Mężczyzna usiadł na krześle i spojrzał na zdjęcie, które przyczepił do prawego rogu lustra. Nie miał zielonego pojęcia, kim był przedstawiony na nim człowiek. Fotografia pochodziła z jakiejś przypadkowej strony, ale bardzo go zainteresowała. Facet na niej miał okrągły nos, nisko osadzone kości policzkowe, pełne usta, niebieskie oczy i nieco skośne brwi, które nadawały całej twarzy dość smutny wyraz. Z jakiegoś powodu mężczyźnie się to podobało. Osoba na zdjęciu miała nieco ciemniejszą karnację niż on.
Z pianki utworzył już kilka części, które doskonale imitowały nos, wargi i kości policzkowe faceta z fotografii. Gdy nakładał na jedną z nich cienką warstwę specjalnego kleju, zaczął sobie wyobrażać, jaka ta osoba jest w prawdziwym życiu. Jak się porusza, jak mówi, jak się uśmiecha, jak się śmieje… Czy jej głos jest miękki i uległy, czy silny i władczy, a może stanowi mieszankę obydwu?

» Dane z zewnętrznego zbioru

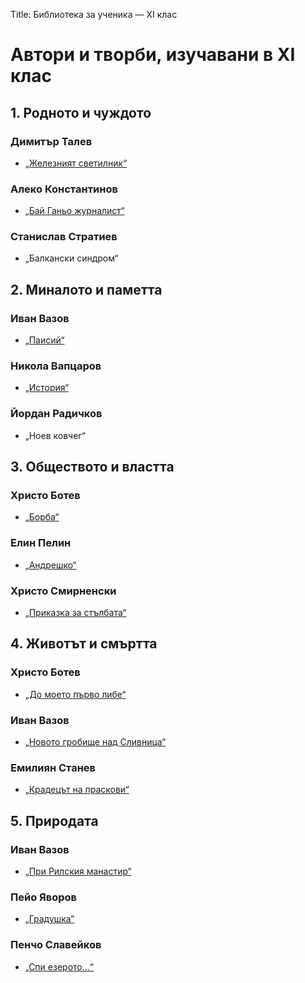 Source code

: Title: Библиотека за ученика — XI клас

# Автори и творби, изучавани в XI клас

## 1. Родното и чуждото

### Димитър Талев
* [„Железният светилник“](/text/569)
### Алеко Константинов
* [„Бай Ганьо журналист“](/text/3706/13#textstart)
### Станислав Стратиев
* „Балкански синдром“

## 2. Миналото и паметта

### Иван Вазов
* [„Паисий“](/text/3854)
### Никола Вапцаров
* [„История“](/text/11418)
### Йордан Радичков
* „Ноев ковчег“

## 3. Обществото и властта

### Христо Ботев
* [„Борба“](/text/3236)
### Елин Пелин
* [„Андрешко“](/text/5283)
### Христо Смирненски
* [„Приказка за стълбата“](/text/4253)

## 4. Животът и смъртта

### Христо Ботев
* [„До моето първо либе“](/text/3231)
### Иван Вазов
* [„Новото гробище над Сливница“](/text/4493)
### Емилиян Станев
* [„Крадецът на праскови“](/text/4127)

## 5. Природата

### Иван Вазов
* [„При Рилския манастир“](/text/4314)
### Пейо Яворов
* [„Градушка“](/text/7070)
### Пенчо Славейков
* [„Спи езерото...“](/text/6557)
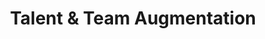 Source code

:---
title: Talent & Team Augmentation
description: We provide access to elite technology talent to seamlessly augment your in-house capabilities. Our rigorous selection process and deep technical expertise ensure we match the right specialized resources to your specific needs, enabling you to accelerate initiatives, fill critical skill gaps, and scale capacity on demand.
features:
  - Technical Leadership Augmentation
  - Elite Engineering Team Extension
  - Project-Based Technical Resources
  - Skills Gap Assessment & Alignment
  - Managed Development Teams
  - Agile Coaching & Implementation
  - Technology Skills Assessment
  - Knowledge Transfer & Capability Building
order: 6
---  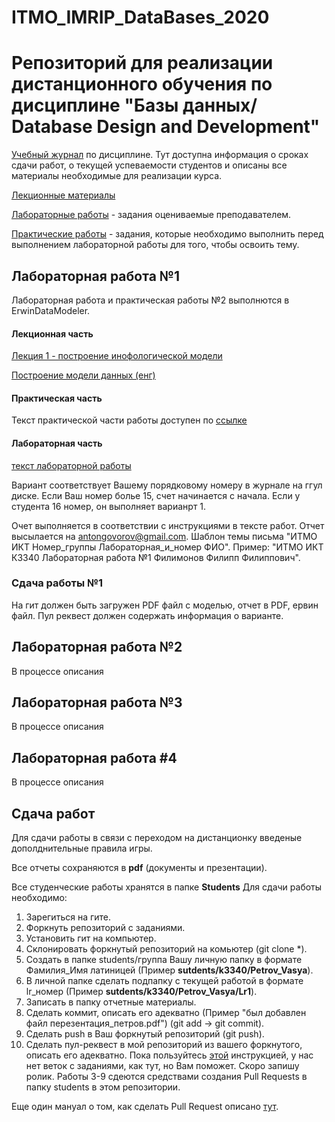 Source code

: # ITMO_IMRIP_DataBases_2020
Репозиторий для реализации дистанционного обучения по дисциплине "Базы данных/ Database Design and Development"
========================

[Учебный журнал](https://drive.google.com/open?id=1eiYLEGPHSfz6raJurzHfmwCtN9NrYw7gFQssPRGvsRo) по дисциплине. Тут доступна информация о сроках сдачи работ, о текущей успеваемости студентов и описаны все материалы необходимые для реализации курса.

[Лекционные материалы](https://drive.google.com/folderview?id=0B7AOfG5ohMyAbE00WTFmaE12V0k&usp=sharing)

[Лабораторные работы](https://drive.google.com/open?id=1J-clzY2udKga5YuMzrZNJbjJcJ2fcenO) - задания оцениваемые преподавателем.

[Практические работы](https://drive.google.com/open?id=14jtCsT7xXDwTN6Xp-_3Osx2RazPPAruW) - задания, которые необходимо выполнить перед выполнением лабораторной работы для того, чтобы освоить тему.

## Лабораторная работа №1

Лабораторная работа и практическая работы №2 выполнются в ErwinDataModeler. 

#### Лекционная часть

[Лекция 1 - построение инофологической модели](https://youtu.be/L_uQeX3zT3I)

[Построение модели данных (енг)](https://www.credera.com/blog/technology-solutions/data-modeling-explained-in-10-minutes-or-less/)

#### Практическая часть

Текст практической части работы доступен по [ссылке](https://drive.google.com/open?id=1N2g6N2bJltwTU49kebqYgY5Pi9U2p8_t)

#### Лабораторная часть

[текст лабораторной работы](https://drive.google.com/open?id=1af7zwivoe-bGolAgWYS0w8EXIOZ6Xxgq)

Вариант соответствует Вашему порядковому номеру в журнале на ггул диске. Если Ваш номер болье 15, счет начинается с начала. Если у студента 16 номер, он выполняет варианрт 1.

Очет выполняется в соответствии с инструкциями в тексте работ. Отчет высылается на antongovorov@gmail.com. Шаблон темы письма "ИТМО ИКТ Номер_группы Лабораторная_и_номер ФИО". Пример: "ИТМО ИКТ К3340 Лабораторная работа №1 Филимонов Филипп Филиппович". 

### Сдача работы №1

На гит должен быть загружен PDF файл с моделью, отчет в PDF, ервин файл. Пул реквест должен содержать информация о варианте.

## Лабораторная работа №2

В процессе описания

## Лабораторная работа №3

В процессе описания

## Лабораторная работа #4

В процессе описания

## Сдача работ

Для сдачи работы в связи с переходом на дистанционку введеные дополднительные правила игры.

Все отчеты сохраняются в **pdf** (документы и презентации).

Все студенческие работы хранятся в папке **Students**
Для сдачи работы необходимо:
1. Зарегиться на гите.
2. Форкнуть репозиторий с заданиями.
3. Установить гит на компьютер.
4. Склонировать форкнутый репозиторий на комьютер (git clone *).
5. Создать в папке students/группа Вашу личную папку в формате Фамилия_Имя латиницей (Пример **sutdents/k3340/Petrov_Vasya**).
6. В личной папке сделать подпапку с текущей работой в формате lr_номер (Пример **sutdents/k3340/Petrov_Vasya/Lr1**).
7. Записать в папку отчетные материалы.
8. Сделать коммит, описать его адекватно (Пример "был добавлен файл перезентация_петров.pdf") (git add -> git commit).
9. Сделать push в Ваш форкнутый репозиторий (git push).
10. Сделать пул-реквест в мой репозиторий из вашего форкнутого, описать его адекватно.
Пока пользуйтесь [этой](https://vk.com/@efimchik_post_edu-tfm-2019-1) инструкцией, у нас нет веток с заданиями, как тут, но Вам поможет. Скоро запишу ролик.
Работы 3-9 сдеются средствами создания Pull Requests в папку students в этом репозитории.

Еще один мануал о том, как сделать Pull Request описано [тут](https://rustycrate.ru/%D1%80%D1%83%D0%BA%D0%BE%D0%B2%D0%BE%D0%B4%D1%81%D1%82%D0%B2%D0%B0/2016/03/07/contributing.html).




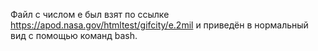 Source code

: Файл с числом e был взят по ссылке https://apod.nasa.gov/htmltest/gifcity/e.2mil и приведён в нормальный вид с помощью команд bash.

Jaką ma osobowość? zastanawiał się mężczyzna. Czy jest towarzyski, rozmowny, nieśmiały, introwertyczny, zabawny, poważny, inteligentny? Liczba możliwości nie miała końca i to właśnie go ekscytowało. Uwielbiał tworzenie każdej nowej osoby, którą się stawał. Uwielbiał to, ponieważ był w tym najlepszy. Jednak fizyczna transformacja i wykreowanie tożsamości to tylko część zabawy. Prawdziwe podniecenie i rzeczywista twórczość pojawią się później, ponieważ mężczyzna bez wątpienia mógł o sobie powiedzieć, iż jest artystą.
Osiem
Hunter, Garcia i White byli bardzo zaskoczeni widokiem idealnie ukształtowanego płata skóry, który pokrywał całe plecy Lindy Parker, od prawej strony do lewej. Zaczynał się kilka centymetrów poniżej barków i kończył tuż przy pośladkach. Jednak nie tylko to wywołało ich zdziwienie. Pomimo zaschniętej krwi, którą umazana była większa część pleców, wszyscy trzej mężczyźni dokładnie widzieli, że morderca wyrył tam coś naprędce, rozrywając skórę i rozcinając znajdujące się pod nią ciało.
– Co, do chuja? – wyszeptał Garcia, przyglądając się ranom.
– Tommy, musisz tu podejść – powiedział Kevin, gestem ponaglając fotografa.
Ten spojrzał na przełożonego z miną mówiącą: „To jest jeszcze jakaś dalsza część tego cyrku?”.
– Teraz – ponaglił go główny technik.
Fotograf poprawił okulary i podszedł do łóżka.
– O kurde! – wykrzyknął, po czym pokręcił głową. – To nie jest normalne.
Wzór wycięty na plecach ofiary wyglądał jak dziwaczna kombinacja symboli i liter, tworzących cztery poziome linie. Znaki wyryto wyłącznie przy użyciu prostych kresek, bez żadnych zaokrągleń.
Tommy potrzebował kilku sekund, aby wziąć się w garść i przystąpić do robienia zdjęć. Za plecami Huntera co chwilę pojawiało się oślepiające światło lampy błyskowej, które jednak nie przerwało jego całkowitego skupienia.
Detektyw wodził wzrokiem od litery do symbolu, od jednej linii do następnej. Na ten widok poczuł dreszcz, który z każdą sekundą się nasilał.
– Czy to język czcicieli diabła albo jakieś inne tego typu gówno? – zapytał Garcia.
Robert powoli pokręcił głową.
– Z całą pewnością to nie angielski – wtrącił White.
– Może to język kosmitów – podsunął fotograf. – Na pewno łatwiej by było uwierzyć, że to ich dzieło niż jakiegoś człowieka.